*Required action*
What is needed is an exact copy of every entry below, minus the images.
START Data
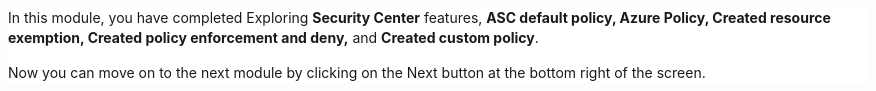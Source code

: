 In this module, you have completed Exploring **Security Center** features, **ASC default policy, Azure Policy, Created resource exemption, Created policy enforcement and deny,** and **Created custom policy**.

Now you can move on to the next module by clicking on the Next button at the bottom right of the screen.
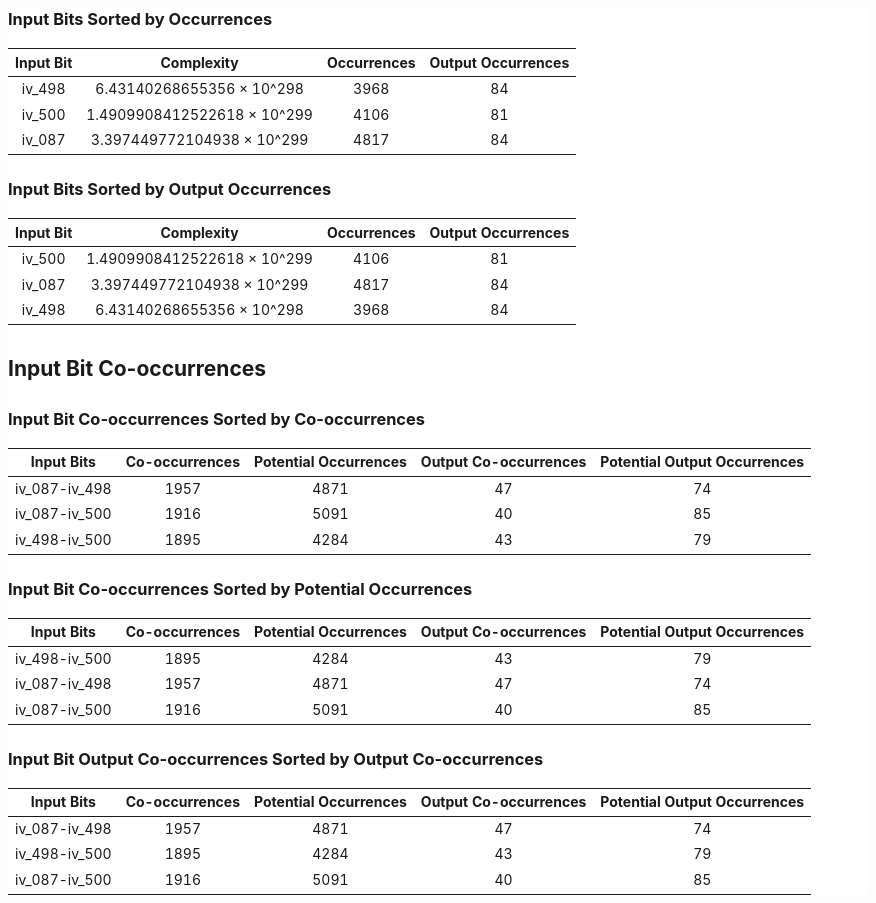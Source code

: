 ### Input Bits Sorted by Occurrences

| Input Bit | Complexity | Occurrences | Output Occurrences |
|:---------:|:----------:|:-----------:|:------------------:|
| iv_498 | 6.43140268655356 × 10^298 | 3968 | 84 |
| iv_500 | 1.4909908412522618 × 10^299 | 4106 | 81 |
| iv_087 | 3.397449772104938 × 10^299 | 4817 | 84 |

### Input Bits Sorted by Output Occurrences

| Input Bit | Complexity | Occurrences | Output Occurrences |
|:---------:|:----------:|:-----------:|:------------------:|
| iv_500 | 1.4909908412522618 × 10^299 | 4106 | 81 |
| iv_087 | 3.397449772104938 × 10^299 | 4817 | 84 |
| iv_498 | 6.43140268655356 × 10^298 | 3968 | 84 |

## Input Bit Co-occurrences

### Input Bit Co-occurrences Sorted by Co-occurrences

| Input Bits | Co-occurrences | Potential Occurrences | Output Co-occurrences | Potential Output Occurrences |
|:----------:|:--------------:|:---------------------:|:---------------------:|:----------------------------:|
| iv_087-iv_498 | 1957 | 4871 | 47 | 74 |
| iv_087-iv_500 | 1916 | 5091 | 40 | 85 |
| iv_498-iv_500 | 1895 | 4284 | 43 | 79 |

### Input Bit Co-occurrences Sorted by Potential Occurrences

| Input Bits | Co-occurrences | Potential Occurrences | Output Co-occurrences | Potential Output Occurrences |
|:----------:|:--------------:|:---------------------:|:---------------------:|:----------------------------:|
| iv_498-iv_500 | 1895 | 4284 | 43 | 79 |
| iv_087-iv_498 | 1957 | 4871 | 47 | 74 |
| iv_087-iv_500 | 1916 | 5091 | 40 | 85 |

### Input Bit Output Co-occurrences Sorted by Output Co-occurrences

| Input Bits | Co-occurrences | Potential Occurrences | Output Co-occurrences | Potential Output Occurrences |
|:----------:|:--------------:|:---------------------:|:---------------------:|:----------------------------:|
| iv_087-iv_498 | 1957 | 4871 | 47 | 74 |
| iv_498-iv_500 | 1895 | 4284 | 43 | 79 |
| iv_087-iv_500 | 1916 | 5091 | 40 | 85 |
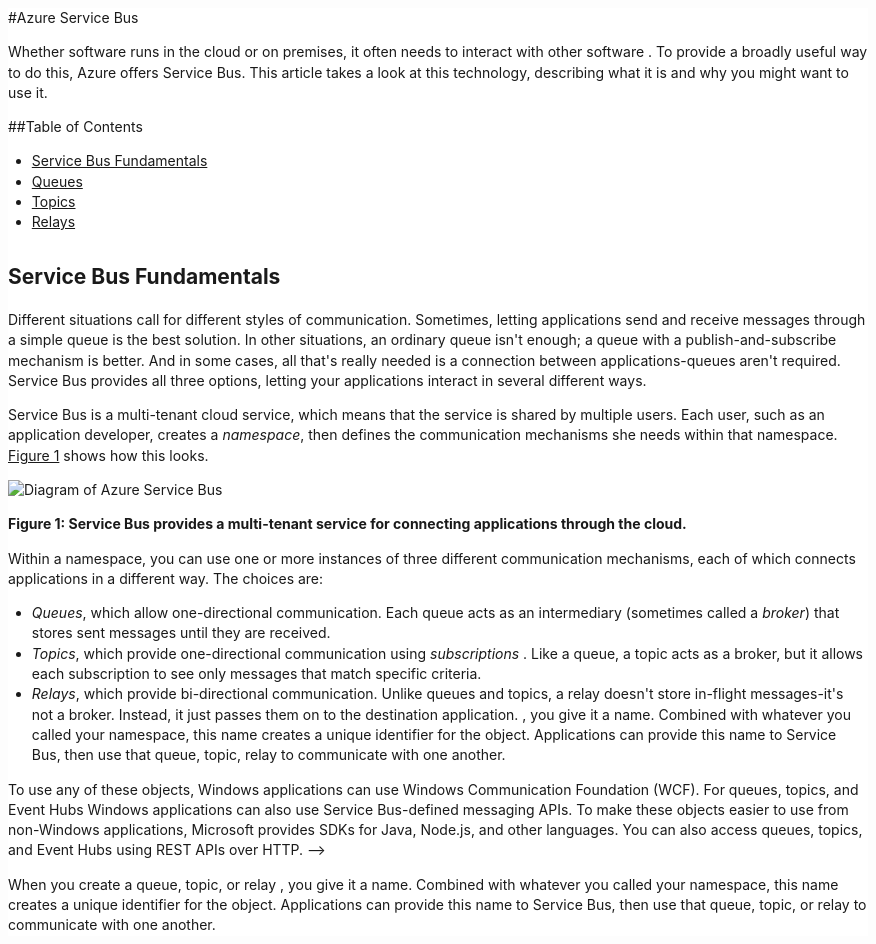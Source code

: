 #Azure Service Bus

Whether  software  runs in the cloud or on premises, it often needs to interact with other  software . To provide a broadly useful way to do this, Azure offers Service Bus. This article takes a look at this technology, describing what it is and why you might want to use it.



##Table of Contents      
- [Service Bus Fundamentals](#fundamentals)
- [Queues](#queues)
- [Topics](#topics)
- [Relays](#relays)


## <a name="fundamentals"></a>Service Bus Fundamentals
Different situations call for different styles of communication. Sometimes, letting applications send and receive messages through a simple queue is the best solution. In other situations, an ordinary queue isn't enough; a queue with a publish-and-subscribe mechanism is better. And in some cases, all that's really needed is a connection between applications-queues aren't required. Service Bus provides all three options, letting your applications interact in several different ways.


Service Bus is a multi-tenant cloud service, which means that the service is shared by multiple users. Each user, such as an application developer, creates a *namespace*, then defines the communication mechanisms she needs within that namespace. [Figure 1](#Fig1) shows how this looks.

<a name="Fig1"></a>![Diagram of Azure Service Bus][svc-bus]
 
**Figure 1: Service Bus provides a multi-tenant service for connecting applications through the cloud.**

Within a namespace, you can use one or more instances of  three  different communication mechanisms, each of which connects applications in a different way. The choices are:

- *Queues*, which allow one-directional communication. Each queue acts as an intermediary (sometimes called a *broker*) that stores sent messages until they are received. 
- *Topics*, which provide one-directional communication using  *subscriptions* . Like a queue, a topic acts as a broker, but  it allows  each subscription  to  see  only messages that match specific criteria.
- *Relays*, which provide bi-directional communication. Unlike queues and topics, a relay doesn't store in-flight messages-it's not a broker. Instead, it just passes them on to the destination application.
, you give it a name. Combined with whatever you called your namespace, this name creates a unique identifier for the object. Applications can provide this name to Service Bus, then use that queue, topic,  relay  to communicate with one another.

To use any of these objects, Windows applications can use Windows Communication Foundation (WCF). For queues, topics, and Event Hubs Windows applications can also use Service Bus-defined messaging APIs. To make these objects easier to use from non-Windows applications, Microsoft provides SDKs for Java, Node.js, and other languages. You can also access queues, topics, and Event Hubs using REST APIs over HTTP. 
-->


When you create a queue, topic, or relay , you give it a name. Combined with whatever you called your namespace, this name creates a unique identifier for the object. Applications can provide this name to Service Bus, then use that queue, topic, or relay  to communicate with one another.


[svc-bus]: ./media/hybrid-solutions/SvcBus_01_architecture.png
[queues]: ./media/hybrid-solutions/SvcBus_02_queues.png
[topics-subs]: ./media/hybrid-solutions/SvcBus_03_topicsandsubscriptions.png
[relay]: ./media/hybrid-solutions/SvcBus_04_relay.png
END Data
*Result for this task*
Source code

: In this module, you have completed Exploring **Security Center** features, **ASC default policy, Azure Policy, Created resource exemption, Created policy enforcement and deny,** and **Created custom policy**.

Now you can move on to the next module by clicking on the Next button at the bottom right of the screen.
Source code

: ### Input Bits Sorted by Occurrences

| Input Bit | Complexity | Occurrences | Output Occurrences |
|:---------:|:----------:|:-----------:|:------------------:|
| iv_498 | 6.43140268655356 × 10^298 | 3968 | 84 |
| iv_500 | 1.4909908412522618 × 10^299 | 4106 | 81 |
| iv_087 | 3.397449772104938 × 10^299 | 4817 | 84 |

### Input Bits Sorted by Output Occurrences

| Input Bit | Complexity | Occurrences | Output Occurrences |
|:---------:|:----------:|:-----------:|:------------------:|
| iv_500 | 1.4909908412522618 × 10^299 | 4106 | 81 |
| iv_087 | 3.397449772104938 × 10^299 | 4817 | 84 |
| iv_498 | 6.43140268655356 × 10^298 | 3968 | 84 |

## Input Bit Co-occurrences

### Input Bit Co-occurrences Sorted by Co-occurrences

| Input Bits | Co-occurrences | Potential Occurrences | Output Co-occurrences | Potential Output Occurrences |
|:----------:|:--------------:|:---------------------:|:---------------------:|:----------------------------:|
| iv_087-iv_498 | 1957 | 4871 | 47 | 74 |
| iv_087-iv_500 | 1916 | 5091 | 40 | 85 |
| iv_498-iv_500 | 1895 | 4284 | 43 | 79 |

### Input Bit Co-occurrences Sorted by Potential Occurrences

| Input Bits | Co-occurrences | Potential Occurrences | Output Co-occurrences | Potential Output Occurrences |
|:----------:|:--------------:|:---------------------:|:---------------------:|:----------------------------:|
| iv_498-iv_500 | 1895 | 4284 | 43 | 79 |
| iv_087-iv_498 | 1957 | 4871 | 47 | 74 |
| iv_087-iv_500 | 1916 | 5091 | 40 | 85 |

### Input Bit Output Co-occurrences Sorted by Output Co-occurrences

| Input Bits | Co-occurrences | Potential Occurrences | Output Co-occurrences | Potential Output Occurrences |
|:----------:|:--------------:|:---------------------:|:---------------------:|:----------------------------:|
| iv_087-iv_498 | 1957 | 4871 | 47 | 74 |
| iv_498-iv_500 | 1895 | 4284 | 43 | 79 |
| iv_087-iv_500 | 1916 | 5091 | 40 | 85 |
Source code

: #Azure Service Bus

Whether  software  runs in the cloud or on premises, it often needs to interact with other  software . To provide a broadly useful way to do this, Azure offers Service Bus. This article takes a look at this technology, describing what it is and why you might want to use it.



##Table of Contents      
- [Service Bus Fundamentals](#fundamentals)
- [Queues](#queues)
- [Topics](#topics)
- [Relays](#relays)


## <a name="fundamentals"></a>Service Bus Fundamentals
Different situations call for different styles of communication. Sometimes, letting applications send and receive messages through a simple queue is the best solution. In other situations, an ordinary queue isn't enough; a queue with a publish-and-subscribe mechanism is better. And in some cases, all that's really needed is a connection between applications-queues aren't required. Service Bus provides all three options, letting your applications interact in several different ways.


Service Bus is a multi-tenant cloud service, which means that the service is shared by multiple users. Each user, such as an application developer, creates a *namespace*, then defines the communication mechanisms she needs within that namespace. [Figure 1](#Fig1) shows how this looks.

<a name="Fig1"></a>![Diagram of Azure Service Bus][svc-bus]
 
**Figure 1: Service Bus provides a multi-tenant service for connecting applications through the cloud.**

Within a namespace, you can use one or more instances of  three  different communication mechanisms, each of which connects applications in a different way. The choices are:

- *Queues*, which allow one-directional communication. Each queue acts as an intermediary (sometimes called a *broker*) that stores sent messages until they are received. 
- *Topics*, which provide one-directional communication using  *subscriptions* . Like a queue, a topic acts as a broker, but  it allows  each subscription  to  see  only messages that match specific criteria.
- *Relays*, which provide bi-directional communication. Unlike queues and topics, a relay doesn't store in-flight messages-it's not a broker. Instead, it just passes them on to the destination application.
, you give it a name. Combined with whatever you called your namespace, this name creates a unique identifier for the object. Applications can provide this name to Service Bus, then use that queue, topic,  relay  to communicate with one another.

To use any of these objects, Windows applications can use Windows Communication Foundation (WCF). For queues, topics, and Event Hubs Windows applications can also use Service Bus-defined messaging APIs. To make these objects easier to use from non-Windows applications, Microsoft provides SDKs for Java, Node.js, and other languages. You can also access queues, topics, and Event Hubs using REST APIs over HTTP. 
-->


When you create a queue, topic, or relay , you give it a name. Combined with whatever you called your namespace, this name creates a unique identifier for the object. Applications can provide this name to Service Bus, then use that queue, topic, or relay  to communicate with one another.


[svc-bus]: ./media/hybrid-solutions/SvcBus_01_architecture.png
[queues]: ./media/hybrid-solutions/SvcBus_02_queues.png
[topics-subs]: ./media/hybrid-solutions/SvcBus_03_topicsandsubscriptions.png
[relay]: ./media/hybrid-solutions/SvcBus_04_relay.png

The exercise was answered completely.